Giurisprudenza – CORTE DI CASSAZIONE – Sentenza 03 febbraio 2020, n. 2366

Licenziamento per giustificato motivo oggettivo, Mansioni,
Diritto a qualifica superiore accertato con sentenza,Assegnazione ad un
reparto di fatto inattivo da tempo, Reintegrazione della lavoratrice

Fatti di causa

1. Il Tribunale di Ascoli Piceno, in sede di
opposizione nell’ambito di un procedimento ex lege
n. 92 del 2012, confermò l’illegittimità del licenziamento intimato per
giustificato motivo oggettivo a N.G. dalla P. Italia Srl, condannando la
società al pagamento di una indennità risarcitoria a mente dell’art. 18, comma 5, dell’art. 18 novellato dalla legge
citata.

Secondo il Tribunale la lavoratrice, in seguito alla
reintegrazione giudizialmente disposta per l’illegittimità di un precedente
licenziamento, era stata assegnata a mansioni inferiori di Receptionist
rispetto a quelle di Assistente Segretaria di Direzione, nell’ambito “di
un reparto di fatto già inattivo da tempo”, per cui la soppressione del
posto indebitamente attribuito non poteva essere addotta quale giustificato
motivo oggettivo di licenziamento, perché la lavoratrice non avrebbe mai dovuto
rivestire quella posizione.

2. Interposto reclamo dalla sola G., limitatamente
alla tutela meramente indennitaria riconosciuta dal primo giudice, la Corte di
Appello di Ancona, con sentenza pubblicata il 28 maggio 2018, in riforma della
decisione di primo grado, ha dichiarato “la manifesta insussistenza del
fatto posto a base del licenziamento” e, per l’effetto, ha condannato la
società alla reintegrazione della lavoratrice ed al pagamento di una indennità
pari a 12 mensilità.

I giudici d’appello hanno rilevato che “la
soppressione di un posto di Receptionist non è causalmente connessa al
licenziamento di una lavoratrice avente la superiore qualifica di Assistente
Segretaria di Direzione, che, quindi, avrebbe dovuto svolgere mansioni diverse
da quelle soppresse; tanto più che il diritto alla qualifica superiore della
reclamante risulta accertato con sentenza della S.C., la cui efficacia di
giudicato non può essere elusa dalla reclamata società sulla scorta di ragioni
produttive che non sono riferibili alla lavoratrice medesima. Proprio dalla
pronuncia giudiziale – continua la Corte – che ha accertato in via definitiva
come la G. fosse stata adibita a mansioni deteriori in conseguenza di un
inadempimento contrattuale della P. discende la manifesta insussistenza del
nesso di causalità e, quindi, del fatto posto alla base del licenziamento,
considerato che la lavoratrice avrebbe dovuto attendere a mansioni differenti
rispetto a quelle concretamente soppresse”.

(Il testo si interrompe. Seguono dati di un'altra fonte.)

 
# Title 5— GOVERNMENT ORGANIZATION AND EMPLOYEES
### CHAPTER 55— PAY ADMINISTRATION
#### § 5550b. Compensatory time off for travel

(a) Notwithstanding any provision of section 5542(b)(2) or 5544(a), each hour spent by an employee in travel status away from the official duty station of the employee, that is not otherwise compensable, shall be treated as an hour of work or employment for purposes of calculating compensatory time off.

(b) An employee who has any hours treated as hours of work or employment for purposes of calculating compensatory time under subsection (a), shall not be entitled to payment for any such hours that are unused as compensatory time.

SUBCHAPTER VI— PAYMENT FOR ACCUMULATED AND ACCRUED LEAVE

La Corte territoriale poi, in ossequio
all’orientamento della giurisprudenza di legittimità segnato da Cass. n. 10435 del 2018, ha ritenuto che, stante
le grandi dimensioni dell’azienda multinazionale, “in assenza di ulteriori
elementi che evidenzino una situazione di difficoltà logistica, organizzativa o
economica, l’attuazione della tutela reintegratoria non risulta eccessivamente
onerosa per la reclamata”.

3. Per la cassazione di tale sentenza ha proposto
ricorso P. Italia Srl con 5 motivi, cui ha resistito la G. con controricorso.

La società ha depositato memoria ex art. 378 c.p.c., in seguito a costituzione di
nuovo difensore.

 

Ragioni della decisione

 

1. I motivi di ricorso possono essere come di
seguito sintetizzati.

Con il primo si denuncia violazione e falsa
applicazione dell’art. 3 della
I. n. 604 del 1966 e dell’art.
18, comma 7, I. n. 300 del 1970, sostenendo che la verifica del nesso di
causalità avrebbe dovuto riguardare, in via esclusiva, il rapporto tra posto
soppresso nel 2014 e licenziamento intimato nel giugno dello stesso anno e non
circostanze di fatto irrilevanti “ai fini della legittimità del recesso”,
quali il precedente “accertato demansionamento”.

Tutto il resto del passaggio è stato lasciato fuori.